Durante muito tempo não sabia que havia um nome para este sentimento; aliás, nem fazia ideia que era tão comum que merecia um nome, uma caracterização. Achava que era uma coisa minha, que lá haveria outras (poucas) pessoas também assim, coitadas, todas nós muito defeituosas, que não conseguíamos ter foco, ter confiança, acreditar!, essas qualidades tão batidas nos discursos motivacionais, donde se retira que, se não consegues, é porque não quiseste, não te esforçaste o suficiente (tretas, já agora, isto é tudo treta, adiante).
E um dia, ali estava, no título de um artigo: síndrome do impostor. Aaaahhhh. O alívio, por a coisa ter nome. E perceber que afinal não era defeito meu, uma falha de carácter que não tinha a competência - ou pior, empenho, vontade - para ultrapassar.

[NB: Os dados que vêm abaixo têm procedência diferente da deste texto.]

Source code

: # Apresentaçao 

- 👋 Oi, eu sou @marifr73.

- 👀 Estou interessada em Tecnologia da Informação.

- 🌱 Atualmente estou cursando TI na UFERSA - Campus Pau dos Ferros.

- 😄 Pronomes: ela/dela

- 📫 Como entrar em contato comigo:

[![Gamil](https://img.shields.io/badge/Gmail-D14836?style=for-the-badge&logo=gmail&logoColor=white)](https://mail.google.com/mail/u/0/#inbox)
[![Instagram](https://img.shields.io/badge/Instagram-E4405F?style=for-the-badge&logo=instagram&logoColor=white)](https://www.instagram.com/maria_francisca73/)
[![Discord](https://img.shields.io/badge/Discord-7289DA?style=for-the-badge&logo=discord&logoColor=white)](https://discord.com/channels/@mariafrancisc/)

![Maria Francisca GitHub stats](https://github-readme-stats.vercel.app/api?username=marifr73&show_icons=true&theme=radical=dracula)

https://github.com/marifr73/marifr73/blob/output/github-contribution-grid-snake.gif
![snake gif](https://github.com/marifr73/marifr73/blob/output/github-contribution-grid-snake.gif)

Quando o bicho que nos atormenta passa a ter nome, descrição, conseguimos encará-lo melhor. É um bocadinho mais fácil lidar com a criatura do mal. Não resolve, mas ajuda. Determinada situação, e lá reconhecemos o monstrinho, ó síndrome do impostor (vou chamar-lhe Crispim), outra vez a fazer das tuas, pára de me comer as roseiras, xô. Nunca se vai embora, o bandido, fica sempre ali, à espreita, a mandar bocas, mas uma pessoa consegue mantê-lo debaixo de olho, e lá de longe até o ouvimos mal.

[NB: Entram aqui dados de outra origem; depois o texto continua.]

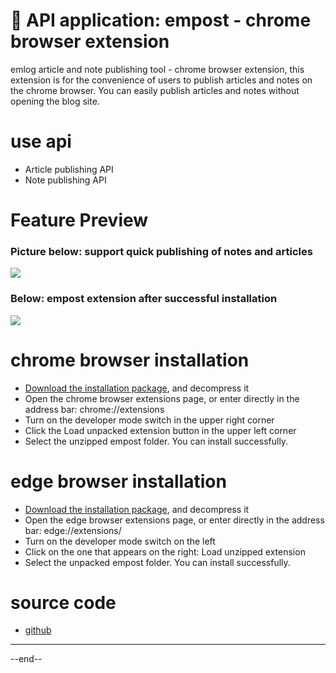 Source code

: # 🍒 API application: empost - chrome browser extension

emlog article and note publishing tool - chrome browser extension, this extension is for the convenience of users to publish articles and notes on the chrome browser. You can easily publish articles and notes without opening the blog site.

# use api

- Article publishing API
- Note publishing API

# Feature Preview

### Picture below: support quick publishing of notes and articles

[![](https://oss.emlog.net/img/empost/empost-01.jpg)](https://oss.emlog.net/img/empost/empost-01.jpg)

### Below: empost extension after successful installation

[![](https://oss.emlog.net/img/empost/empost-02.jpg)](https://oss.emlog.net/img/empost/empost-02.jpg)

# chrome browser installation

- [Download the installation package](https://github.com/emlog/empost/releases/download/v0.0.3/empost.zip), and decompress it
- Open the chrome browser extensions page, or enter directly in the address bar: chrome://extensions
- Turn on the developer mode switch in the upper right corner
- Click the Load unpacked extension button in the upper left corner
- Select the unzipped empost folder. You can install successfully.

# edge browser installation

- [Download the installation package](https://github.com/emlog/empost/releases/download/v0.0.3/empost.zip), and decompress it
- Open the edge browser extensions page, or enter directly in the address bar: edge://extensions/
- Turn on the developer mode switch on the left
- Click on the one that appears on the right: Load unzipped extension
- Select the unpacked empost folder. You can install successfully.

# source code

- [github](https://github.com/emlog/empost)

---

--end--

Finalmente, podemos ter coragem para dar um passo. Ainda que continuemos a ouvir o eheheheheh, isso vai dar asneira, vais acabar a fazer cá uma figurinha, tens lá arcaboiço para te meteres nisso. É esta a vidinha de uma pessoa assombrada por síndrome de impostor. Mais de vinte anos a trabalhar, e vinte especificamente numa área, e ainda duvidar que se deva arriscar algo diferente, hesitar em dar um passinho em frente, por medo de falhar.
[traduzido em filme, que passa em loop na cabeça de quem sofre deste mal, o "falhar" é sempre uma coisa épica, um desastre natural mas em grande, tipo um tsunami com erupção de diversos vulcões à roda, tremores de terra e ainda explosões nucleares, com uma praga de gafanhotos para acamar, tudo por culpa nossa, que dissemos um disparate, cometemos um erro, e toda a gente vai saber que a culpa é nossa, e vamos a passar na rua e toda a gente vai apontar com nojo, ou a rir.]
Bom, esta conversa toda para dizer que tenho o coisinho do Crispim aqui a fazer previsões desastrosas, mas consegui reunir a coragem para me oferecer para uma coisa. Não sei se vou ser seleccionada mas, se for, vai implicar sair da minha zona de conforto e fazer uma cena diferente que envolve contacto e interacção com 'ssoas. Mais de dez, chiça. E passar-lhes informação, credo. De maneira a que as 'ssoas aprendam alguma coisa comigo, a responsabilidade, o pavor, o aijasuz.
Vai correr bem. Já estou muito contente por ter decidido arriscar. E tu, Crispim, chiuzinho, ok? Ok.